Activity: Transcribe the data underneath exactly. No images belong in your version.

Records contained in a dataset:
# # # # # # #

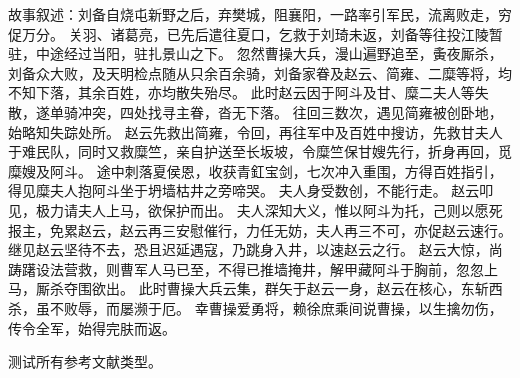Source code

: 故事叙述：刘备自烧屯新野之后，弃樊城，阻襄阳，一路率引军民，流离败走，穷促万分。
关羽、诸葛亮，已先后遣往夏口，乞救于刘琦未返，刘备等往投江陵暂驻，中途经过当阳，驻扎景山之下。
忽然曹操大兵，漫山遍野追至，夤夜厮杀，刘备众大败，及天明检点随从只余百余骑，刘备家眷及赵云、简雍、二糜等将，均不知下落，其余百姓，亦均散失殆尽。
此时赵云因于阿斗及甘、糜二夫人等失散，遂单骑冲突，四处找寻主眷，沓无下落。
往回三数次，遇见简雍被创卧地，始略知失踪处所。
赵云先救出简雍，令回，再往军中及百姓中搜访，先救甘夫人于难民队，同时又救糜竺，亲自护送至长坂坡，令糜竺保甘嫂先行，折身再回，觅糜嫂及阿斗。
途中刺落夏侯恩，收获青釭宝剑，七次冲入重围，方得百姓指引，得见糜夫人抱阿斗坐于坍墙枯井之旁啼哭。
夫人身受数创，不能行走。
赵云叩见，极力请夫人上马，欲保护而出。
夫人深知大义，惟以阿斗为托，己则以愿死报主，免累赵云，赵云再三安慰催行，力任无妨，夫人再三不可，亦促赵云速行。
继见赵云坚待不去，恐且迟延遇寇，乃跳身入井，以速赵云之行。
赵云大惊，尚踌躇设法营救，则曹军人马已至，不得已推墙掩井，解甲藏阿斗于胸前，忽忽上马，厮杀夺围欲出。
此时曹操大兵云集，群矢于赵云一身，赵云在核心，东斩西杀，虽不败辱，而屡濒于厄。
幸曹操爱勇将，赖徐庶乘间说曹操，以生擒勿伤，传令全军，始得完肤而返。

测试所有参考文献类型\cite{CITATION_BOOK,CITATION_ARTICLE,CITATION_PROCEEDINGS,CITATION_INPROCEEDINGS,CITATION_TECHREPORT,CITATION_STANDARD,CITATION_PATENT,CITATION_NEWSPAPER,CITATION_ELECTRONIC}。

\ifx\usechapbib\empty
\nocite{BSTcontrol}
\setcounter{NAT@ctr}{0}


\fi
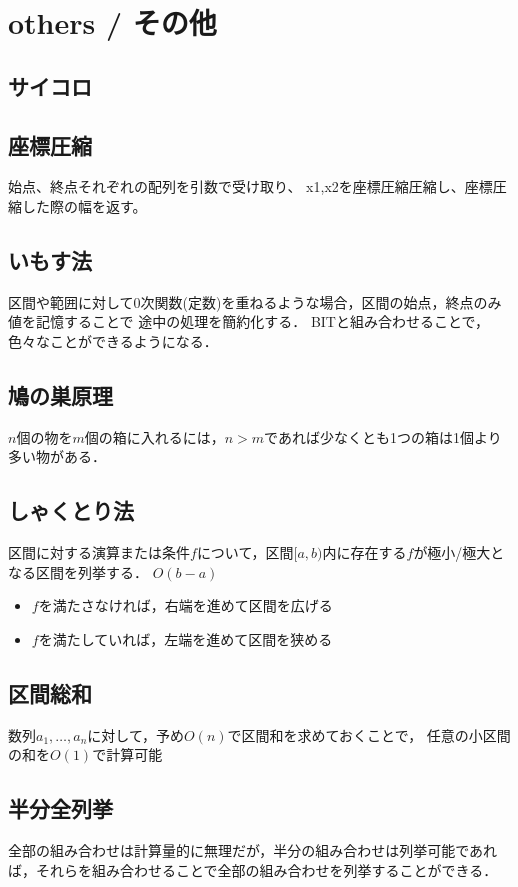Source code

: \section{others / その他}

\subsection{サイコロ}


\subsection{座標圧縮}
始点、終点それぞれの配列を引数で受け取り、
x1,x2を座標圧縮圧縮し、座標圧縮した際の幅を返す。


\subsection{いもす法}
区間や範囲に対して0次関数(定数)を重ねるような場合，区間の始点，終点のみ値を記憶することで
途中の処理を簡約化する．
BITと組み合わせることで，色々なことができるようになる．

\subsection{鳩の巣原理}
$n$個の物を$m$個の箱に入れるには，$n>m$であれば少なくとも1つの箱は1個より多い物がある．

\subsection{しゃくとり法}
区間に対する演算または条件$f$について，区間$[a,b)$内に存在する$f$が極小/極大となる区間を列挙する．
$O(b-a)$
\begin{itemize}
	\item $f$を満たさなければ，右端を進めて区間を広げる
	\item $f$を満たしていれば，左端を進めて区間を狭める
\end{itemize}

\subsection{区間総和}
数列$a_1,\ldots,a_n$に対して，予め$O(n)$で区間和を求めておくことで，
任意の小区間の和を$O(1)$で計算可能

\subsection{半分全列挙}
全部の組み合わせは計算量的に無理だが，半分の組み合わせは列挙可能であれば，それらを組み合わせることで全部の組み合わせを列挙することができる．

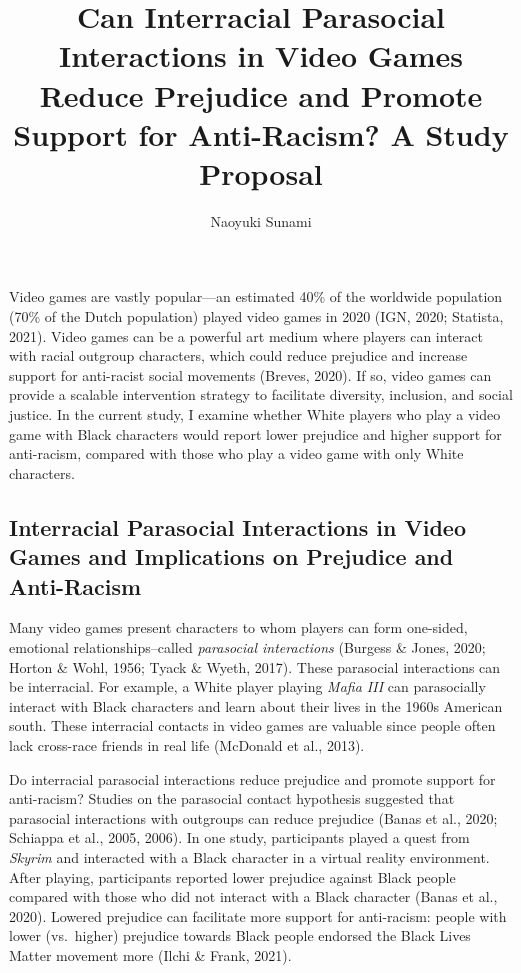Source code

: \documentclass[
  english,
  man, noextraspace,floatsintext]{apa6}
\title{Can Interracial Parasocial Interactions in Video Games Reduce Prejudice and Promote Support for Anti-Racism? A Study Proposal}
\author{Naoyuki Sunami\textsuperscript{}}
\date{}
\affiliation{\phantom{0}}
\begin{document}
\maketitle

Video games are vastly popular---an estimated 40\% of the worldwide population (70\% of the Dutch population) played video games in 2020 (IGN, 2020; Statista, 2021). Video games can be a powerful art medium where players can interact with racial outgroup characters, which could reduce prejudice and increase support for anti-racist social movements (Breves, 2020). If so, video games can provide a scalable intervention strategy to facilitate diversity, inclusion, and social justice. In the current study, I examine whether White players who play a video game with Black characters would report lower prejudice and higher support for anti-racism, compared with those who play a video game with only White characters.

\hypertarget{interracial-parasocial-interactions-in-video-games-and-implications-on-prejudice-and-anti-racism}{%
\subsection{Interracial Parasocial Interactions in Video Games and Implications on Prejudice and Anti-Racism}\label{interracial-parasocial-interactions-in-video-games-and-implications-on-prejudice-and-anti-racism}}

Many video games present characters to whom players can form one-sided, emotional relationships--called \emph{parasocial interactions} (Burgess \& Jones, 2020; Horton \& Wohl, 1956; Tyack \& Wyeth, 2017). These parasocial interactions can be interracial. For example, a White player playing \emph{Mafia III} can parasocially interact with Black characters and learn about their lives in the 1960s American south. These interracial contacts in video games are valuable since people often lack cross-race friends in real life (McDonald et al., 2013).

Do interracial parasocial interactions reduce prejudice and promote support for anti-racism? Studies on the parasocial contact hypothesis suggested that parasocial interactions with outgroups can reduce prejudice (Banas et al., 2020; Schiappa et al., 2005, 2006). In one study, participants played a quest from \emph{Skyrim} and interacted with a Black character in a virtual reality environment. After playing, participants reported lower prejudice against Black people compared with those who did not interact with a Black character (Banas et al., 2020). Lowered prejudice can facilitate more support for anti-racism: people with lower (vs.~higher) prejudice towards Black people endorsed the Black Lives Matter movement more (Ilchi \& Frank, 2021).~
\end{document}
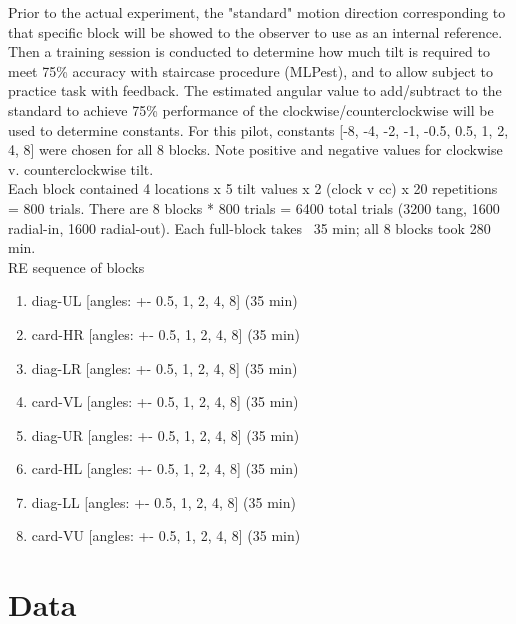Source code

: \documentclass[11pt]{article} %
\begin{document}
Prior to the actual experiment, the "standard" motion direction corresponding to that specific block will be showed to the observer to use as an internal reference. Then a training session is conducted to determine how much tilt is required to meet 75\% accuracy with staircase procedure (MLPest), and to allow subject to practice task with feedback. The estimated angular value to add/subtract to the standard to achieve 75\% performance of the clockwise/counterclockwise will be used to determine constants. For this pilot, constants [-8, -4, -2, -1, -0.5, 0.5, 1, 2, 4, 8] were chosen for all 8 blocks. Note positive and negative values for clockwise v. counterclockwise tilt.
\\
Each block contained 4 locations x 5 tilt values x 2 (clock v cc) x 20 repetitions = 800 trials. There are 8 blocks * 800 trials = 6400 total trials (3200 tang, 1600 radial-in, 1600 radial-out). Each full-block takes ~35 min; all 8 blocks took 280 min. 
\\
RE sequence of blocks 
\begin{enumerate}
\item diag-UL [angles: +- 0.5, 1, 2, 4, 8] (35 min)
\item card-HR [angles: +- 0.5, 1, 2, 4, 8] (35 min)
\item diag-LR [angles: +- 0.5, 1, 2, 4, 8] (35 min)
\item card-VL [angles: +- 0.5, 1, 2, 4, 8] (35 min)
\item diag-UR [angles: +- 0.5, 1, 2, 4, 8] (35 min)
\item card-HL [angles: +- 0.5, 1, 2, 4, 8] (35 min)
\item diag-LL [angles: +- 0.5, 1, 2, 4, 8] (35 min)
\item card-VU [angles: +- 0.5, 1, 2, 4, 8] (35 min)
\end{enumerate}

\newpage
\section{Data}
\end{document}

# # # # # # #

Exercise result:
Source code

: 故事叙述：刘备自烧屯新野之后，弃樊城，阻襄阳，一路率引军民，流离败走，穷促万分。
关羽、诸葛亮，已先后遣往夏口，乞救于刘琦未返，刘备等往投江陵暂驻，中途经过当阳，驻扎景山之下。
忽然曹操大兵，漫山遍野追至，夤夜厮杀，刘备众大败，及天明检点随从只余百余骑，刘备家眷及赵云、简雍、二糜等将，均不知下落，其余百姓，亦均散失殆尽。
此时赵云因于阿斗及甘、糜二夫人等失散，遂单骑冲突，四处找寻主眷，沓无下落。
往回三数次，遇见简雍被创卧地，始略知失踪处所。
赵云先救出简雍，令回，再往军中及百姓中搜访，先救甘夫人于难民队，同时又救糜竺，亲自护送至长坂坡，令糜竺保甘嫂先行，折身再回，觅糜嫂及阿斗。
途中刺落夏侯恩，收获青釭宝剑，七次冲入重围，方得百姓指引，得见糜夫人抱阿斗坐于坍墙枯井之旁啼哭。
夫人身受数创，不能行走。
赵云叩见，极力请夫人上马，欲保护而出。
夫人深知大义，惟以阿斗为托，己则以愿死报主，免累赵云，赵云再三安慰催行，力任无妨，夫人再三不可，亦促赵云速行。
继见赵云坚待不去，恐且迟延遇寇，乃跳身入井，以速赵云之行。
赵云大惊，尚踌躇设法营救，则曹军人马已至，不得已推墙掩井，解甲藏阿斗于胸前，忽忽上马，厮杀夺围欲出。
此时曹操大兵云集，群矢于赵云一身，赵云在核心，东斩西杀，虽不败辱，而屡濒于厄。
幸曹操爱勇将，赖徐庶乘间说曹操，以生擒勿伤，传令全军，始得完肤而返。

测试所有参考文献类型\cite{CITATION_BOOK,CITATION_ARTICLE,CITATION_PROCEEDINGS,CITATION_INPROCEEDINGS,CITATION_TECHREPORT,CITATION_STANDARD,CITATION_PATENT,CITATION_NEWSPAPER,CITATION_ELECTRONIC}。

\ifx\usechapbib\empty
\nocite{BSTcontrol}
\setcounter{NAT@ctr}{0}


\fi
Source code

: \section{others / その他}

\subsection{サイコロ}


\subsection{座標圧縮}
始点、終点それぞれの配列を引数で受け取り、
x1,x2を座標圧縮圧縮し、座標圧縮した際の幅を返す。


\subsection{いもす法}
区間や範囲に対して0次関数(定数)を重ねるような場合，区間の始点，終点のみ値を記憶することで
途中の処理を簡約化する．
BITと組み合わせることで，色々なことができるようになる．

\subsection{鳩の巣原理}
$n$個の物を$m$個の箱に入れるには，$n>m$であれば少なくとも1つの箱は1個より多い物がある．

\subsection{しゃくとり法}
区間に対する演算または条件$f$について，区間$[a,b)$内に存在する$f$が極小/極大となる区間を列挙する．
$O(b-a)$
\begin{itemize}
	\item $f$を満たさなければ，右端を進めて区間を広げる
	\item $f$を満たしていれば，左端を進めて区間を狭める
\end{itemize}

\subsection{区間総和}
数列$a_1,\ldots,a_n$に対して，予め$O(n)$で区間和を求めておくことで，
任意の小区間の和を$O(1)$で計算可能

\subsection{半分全列挙}
全部の組み合わせは計算量的に無理だが，半分の組み合わせは列挙可能であれば，それらを組み合わせることで全部の組み合わせを列挙することができる．

Source code

: \documentclass[
  english,
  man, noextraspace,floatsintext]{apa6}
\title{Can Interracial Parasocial Interactions in Video Games Reduce Prejudice and Promote Support for Anti-Racism? A Study Proposal}
\author{Naoyuki Sunami\textsuperscript{}}
\date{}
\affiliation{\phantom{0}}
\begin{document}
\maketitle

Video games are vastly popular---an estimated 40\% of the worldwide population (70\% of the Dutch population) played video games in 2020 (IGN, 2020; Statista, 2021). Video games can be a powerful art medium where players can interact with racial outgroup characters, which could reduce prejudice and increase support for anti-racist social movements (Breves, 2020). If so, video games can provide a scalable intervention strategy to facilitate diversity, inclusion, and social justice. In the current study, I examine whether White players who play a video game with Black characters would report lower prejudice and higher support for anti-racism, compared with those who play a video game with only White characters.

\hypertarget{interracial-parasocial-interactions-in-video-games-and-implications-on-prejudice-and-anti-racism}{%
\subsection{Interracial Parasocial Interactions in Video Games and Implications on Prejudice and Anti-Racism}\label{interracial-parasocial-interactions-in-video-games-and-implications-on-prejudice-and-anti-racism}}

Many video games present characters to whom players can form one-sided, emotional relationships--called \emph{parasocial interactions} (Burgess \& Jones, 2020; Horton \& Wohl, 1956; Tyack \& Wyeth, 2017). These parasocial interactions can be interracial. For example, a White player playing \emph{Mafia III} can parasocially interact with Black characters and learn about their lives in the 1960s American south. These interracial contacts in video games are valuable since people often lack cross-race friends in real life (McDonald et al., 2013).

Do interracial parasocial interactions reduce prejudice and promote support for anti-racism? Studies on the parasocial contact hypothesis suggested that parasocial interactions with outgroups can reduce prejudice (Banas et al., 2020; Schiappa et al., 2005, 2006). In one study, participants played a quest from \emph{Skyrim} and interacted with a Black character in a virtual reality environment. After playing, participants reported lower prejudice against Black people compared with those who did not interact with a Black character (Banas et al., 2020). Lowered prejudice can facilitate more support for anti-racism: people with lower (vs.~higher) prejudice towards Black people endorsed the Black Lives Matter movement more (Ilchi \& Frank, 2021).~
\end{document}
Source code

: \documentclass[11pt]{article} %
\begin{document}
Prior to the actual experiment, the "standard" motion direction corresponding to that specific block will be showed to the observer to use as an internal reference. Then a training session is conducted to determine how much tilt is required to meet 75\% accuracy with staircase procedure (MLPest), and to allow subject to practice task with feedback. The estimated angular value to add/subtract to the standard to achieve 75\% performance of the clockwise/counterclockwise will be used to determine constants. For this pilot, constants [-8, -4, -2, -1, -0.5, 0.5, 1, 2, 4, 8] were chosen for all 8 blocks. Note positive and negative values for clockwise v. counterclockwise tilt.
\\
Each block contained 4 locations x 5 tilt values x 2 (clock v cc) x 20 repetitions = 800 trials. There are 8 blocks * 800 trials = 6400 total trials (3200 tang, 1600 radial-in, 1600 radial-out). Each full-block takes ~35 min; all 8 blocks took 280 min. 
\\
RE sequence of blocks 
\begin{enumerate}
\item diag-UL [angles: +- 0.5, 1, 2, 4, 8] (35 min)
\item card-HR [angles: +- 0.5, 1, 2, 4, 8] (35 min)
\item diag-LR [angles: +- 0.5, 1, 2, 4, 8] (35 min)
\item card-VL [angles: +- 0.5, 1, 2, 4, 8] (35 min)
\item diag-UR [angles: +- 0.5, 1, 2, 4, 8] (35 min)
\item card-HL [angles: +- 0.5, 1, 2, 4, 8] (35 min)
\item diag-LL [angles: +- 0.5, 1, 2, 4, 8] (35 min)
\item card-VU [angles: +- 0.5, 1, 2, 4, 8] (35 min)
\end{enumerate}

\newpage
\section{Data}
\end{document}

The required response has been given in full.